**ABOUT THIS EXERCISE**
Take the data below and extract the lines from the one with "- Ik moet de" to the one with "- Het is gelukt", inclusive, exactly as written.

BEGIN RECORD SET

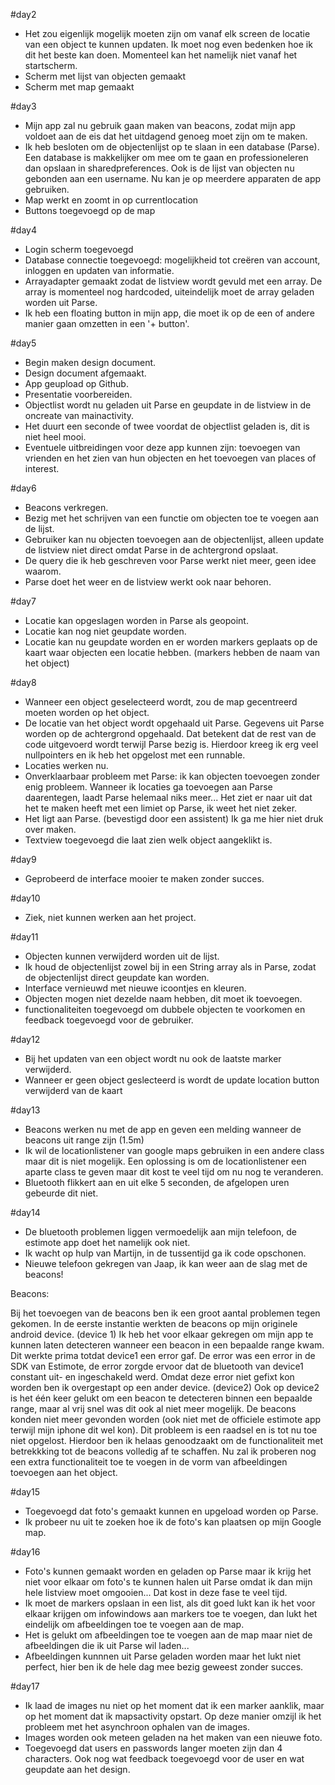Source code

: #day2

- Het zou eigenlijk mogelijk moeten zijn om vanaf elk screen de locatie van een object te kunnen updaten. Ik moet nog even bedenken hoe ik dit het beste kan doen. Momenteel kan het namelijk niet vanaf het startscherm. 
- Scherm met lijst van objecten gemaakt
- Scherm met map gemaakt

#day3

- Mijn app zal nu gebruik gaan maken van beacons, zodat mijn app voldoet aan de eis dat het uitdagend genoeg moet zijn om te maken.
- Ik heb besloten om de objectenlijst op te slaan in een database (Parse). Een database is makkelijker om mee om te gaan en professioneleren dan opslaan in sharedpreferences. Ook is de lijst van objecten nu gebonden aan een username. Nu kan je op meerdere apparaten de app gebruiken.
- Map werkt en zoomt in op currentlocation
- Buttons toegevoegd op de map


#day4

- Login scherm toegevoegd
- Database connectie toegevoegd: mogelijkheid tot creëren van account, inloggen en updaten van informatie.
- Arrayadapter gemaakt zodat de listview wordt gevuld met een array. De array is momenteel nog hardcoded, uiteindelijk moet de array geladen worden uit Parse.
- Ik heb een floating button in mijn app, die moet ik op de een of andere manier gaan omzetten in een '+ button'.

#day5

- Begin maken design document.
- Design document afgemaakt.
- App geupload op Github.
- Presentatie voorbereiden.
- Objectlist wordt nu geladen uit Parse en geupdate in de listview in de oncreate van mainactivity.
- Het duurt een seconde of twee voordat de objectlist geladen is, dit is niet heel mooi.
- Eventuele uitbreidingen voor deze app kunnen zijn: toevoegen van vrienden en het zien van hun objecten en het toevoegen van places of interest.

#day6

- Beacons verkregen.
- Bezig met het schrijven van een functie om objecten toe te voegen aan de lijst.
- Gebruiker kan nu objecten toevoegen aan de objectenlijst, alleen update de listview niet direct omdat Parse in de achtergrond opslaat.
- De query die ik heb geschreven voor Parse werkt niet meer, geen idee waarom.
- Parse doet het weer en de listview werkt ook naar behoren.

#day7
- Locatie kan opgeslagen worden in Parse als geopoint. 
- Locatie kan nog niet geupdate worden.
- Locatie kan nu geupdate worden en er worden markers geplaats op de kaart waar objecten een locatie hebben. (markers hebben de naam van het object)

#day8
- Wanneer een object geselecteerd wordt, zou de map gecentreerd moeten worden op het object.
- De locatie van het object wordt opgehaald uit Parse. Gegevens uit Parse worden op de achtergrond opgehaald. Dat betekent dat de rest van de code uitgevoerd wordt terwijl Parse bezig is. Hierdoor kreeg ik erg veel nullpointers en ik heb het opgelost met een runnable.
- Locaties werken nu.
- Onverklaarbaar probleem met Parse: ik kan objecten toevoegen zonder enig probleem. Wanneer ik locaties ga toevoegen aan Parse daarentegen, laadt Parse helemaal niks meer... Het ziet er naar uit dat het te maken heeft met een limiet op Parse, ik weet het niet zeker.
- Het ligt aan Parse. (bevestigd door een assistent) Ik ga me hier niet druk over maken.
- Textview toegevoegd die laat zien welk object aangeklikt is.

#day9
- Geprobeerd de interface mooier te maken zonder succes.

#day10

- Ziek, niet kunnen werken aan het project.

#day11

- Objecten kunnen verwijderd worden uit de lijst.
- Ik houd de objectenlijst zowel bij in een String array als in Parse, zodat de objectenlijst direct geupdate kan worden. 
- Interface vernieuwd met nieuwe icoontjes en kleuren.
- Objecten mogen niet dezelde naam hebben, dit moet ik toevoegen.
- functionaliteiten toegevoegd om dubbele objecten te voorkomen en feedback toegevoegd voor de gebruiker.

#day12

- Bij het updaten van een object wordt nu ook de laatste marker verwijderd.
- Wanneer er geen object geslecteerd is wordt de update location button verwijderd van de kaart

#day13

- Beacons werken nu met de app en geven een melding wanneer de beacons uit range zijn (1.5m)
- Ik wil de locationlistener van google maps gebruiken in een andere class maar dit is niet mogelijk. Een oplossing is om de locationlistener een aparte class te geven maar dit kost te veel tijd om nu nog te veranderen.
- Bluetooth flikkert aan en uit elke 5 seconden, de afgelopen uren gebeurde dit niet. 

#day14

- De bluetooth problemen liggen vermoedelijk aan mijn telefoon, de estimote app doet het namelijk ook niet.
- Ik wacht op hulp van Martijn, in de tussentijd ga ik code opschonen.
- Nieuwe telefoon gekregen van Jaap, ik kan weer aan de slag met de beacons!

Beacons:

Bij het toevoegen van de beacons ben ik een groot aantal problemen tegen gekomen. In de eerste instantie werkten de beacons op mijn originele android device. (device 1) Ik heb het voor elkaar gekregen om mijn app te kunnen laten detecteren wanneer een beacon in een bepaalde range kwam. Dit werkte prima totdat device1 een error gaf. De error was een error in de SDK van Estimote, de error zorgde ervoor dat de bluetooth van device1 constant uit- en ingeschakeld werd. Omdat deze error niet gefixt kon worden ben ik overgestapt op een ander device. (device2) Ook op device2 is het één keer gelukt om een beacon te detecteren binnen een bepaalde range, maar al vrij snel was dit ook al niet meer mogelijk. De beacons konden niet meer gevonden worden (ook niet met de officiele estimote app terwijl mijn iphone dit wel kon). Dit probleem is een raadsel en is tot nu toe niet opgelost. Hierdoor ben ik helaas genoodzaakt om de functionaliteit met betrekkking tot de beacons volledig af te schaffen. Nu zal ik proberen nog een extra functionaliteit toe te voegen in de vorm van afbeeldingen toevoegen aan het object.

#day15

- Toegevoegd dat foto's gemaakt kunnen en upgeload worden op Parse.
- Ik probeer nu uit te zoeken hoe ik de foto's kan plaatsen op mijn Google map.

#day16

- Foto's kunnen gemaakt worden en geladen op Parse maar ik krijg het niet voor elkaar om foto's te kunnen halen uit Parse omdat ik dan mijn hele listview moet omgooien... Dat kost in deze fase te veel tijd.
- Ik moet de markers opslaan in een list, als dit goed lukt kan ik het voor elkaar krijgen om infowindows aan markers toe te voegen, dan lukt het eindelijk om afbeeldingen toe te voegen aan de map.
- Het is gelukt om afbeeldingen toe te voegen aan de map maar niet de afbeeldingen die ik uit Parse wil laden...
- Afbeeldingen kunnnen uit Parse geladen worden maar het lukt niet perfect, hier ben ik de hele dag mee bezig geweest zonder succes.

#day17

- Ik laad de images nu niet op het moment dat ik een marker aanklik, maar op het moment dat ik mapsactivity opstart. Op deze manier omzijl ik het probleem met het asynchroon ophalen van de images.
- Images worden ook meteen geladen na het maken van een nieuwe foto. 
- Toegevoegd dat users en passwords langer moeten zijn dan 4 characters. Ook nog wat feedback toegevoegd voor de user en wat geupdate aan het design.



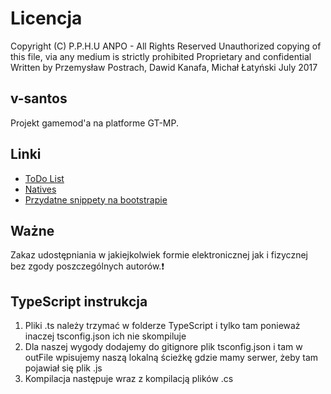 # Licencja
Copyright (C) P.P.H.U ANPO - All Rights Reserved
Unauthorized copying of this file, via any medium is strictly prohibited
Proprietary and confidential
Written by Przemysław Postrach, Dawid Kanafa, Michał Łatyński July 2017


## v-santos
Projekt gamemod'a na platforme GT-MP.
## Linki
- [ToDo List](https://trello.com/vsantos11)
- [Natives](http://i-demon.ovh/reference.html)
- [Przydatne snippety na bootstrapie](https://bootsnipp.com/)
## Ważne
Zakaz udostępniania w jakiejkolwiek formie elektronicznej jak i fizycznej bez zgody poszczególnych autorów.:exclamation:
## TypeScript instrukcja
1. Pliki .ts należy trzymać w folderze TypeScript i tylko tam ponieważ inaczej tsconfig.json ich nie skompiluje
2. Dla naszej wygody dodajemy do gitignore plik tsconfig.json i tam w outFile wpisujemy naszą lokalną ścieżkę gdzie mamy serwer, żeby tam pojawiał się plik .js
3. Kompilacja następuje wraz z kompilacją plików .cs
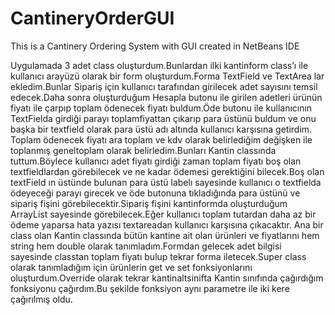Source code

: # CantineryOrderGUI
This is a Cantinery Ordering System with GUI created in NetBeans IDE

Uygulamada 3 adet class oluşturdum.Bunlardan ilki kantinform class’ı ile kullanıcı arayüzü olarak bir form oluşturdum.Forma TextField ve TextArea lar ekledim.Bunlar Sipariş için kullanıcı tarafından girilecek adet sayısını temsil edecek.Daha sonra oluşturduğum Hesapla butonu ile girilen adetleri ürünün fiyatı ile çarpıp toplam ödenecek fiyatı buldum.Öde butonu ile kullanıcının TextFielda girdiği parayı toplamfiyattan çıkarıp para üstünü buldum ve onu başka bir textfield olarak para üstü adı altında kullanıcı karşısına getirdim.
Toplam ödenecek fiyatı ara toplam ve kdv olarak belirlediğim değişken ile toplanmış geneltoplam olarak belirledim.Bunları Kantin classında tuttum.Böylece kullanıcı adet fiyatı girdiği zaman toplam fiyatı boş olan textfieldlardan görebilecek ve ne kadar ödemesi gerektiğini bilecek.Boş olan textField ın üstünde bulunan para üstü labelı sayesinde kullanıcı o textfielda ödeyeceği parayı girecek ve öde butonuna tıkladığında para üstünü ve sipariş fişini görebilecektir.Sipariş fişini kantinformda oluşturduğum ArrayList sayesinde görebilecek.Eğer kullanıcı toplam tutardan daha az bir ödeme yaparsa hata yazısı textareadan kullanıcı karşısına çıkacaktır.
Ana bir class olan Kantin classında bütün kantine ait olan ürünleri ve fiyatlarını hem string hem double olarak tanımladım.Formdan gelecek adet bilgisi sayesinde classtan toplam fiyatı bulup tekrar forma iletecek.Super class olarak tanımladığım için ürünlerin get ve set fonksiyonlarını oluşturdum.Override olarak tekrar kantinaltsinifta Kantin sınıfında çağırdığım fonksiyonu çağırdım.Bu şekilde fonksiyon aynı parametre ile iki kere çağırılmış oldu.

END RECORD SET

**ANSWER TO THIS EXERCISE**
- Ik moet de markers opslaan in een list, als dit goed lukt kan ik het voor elkaar krijgen om infowindows aan markers toe te voegen, dan lukt het eindelijk om afbeeldingen toe te voegen aan de map.
- Het is gelukt om afbeeldingen toe te voegen aan de map maar niet de afbeeldingen die ik uit Parse wil laden...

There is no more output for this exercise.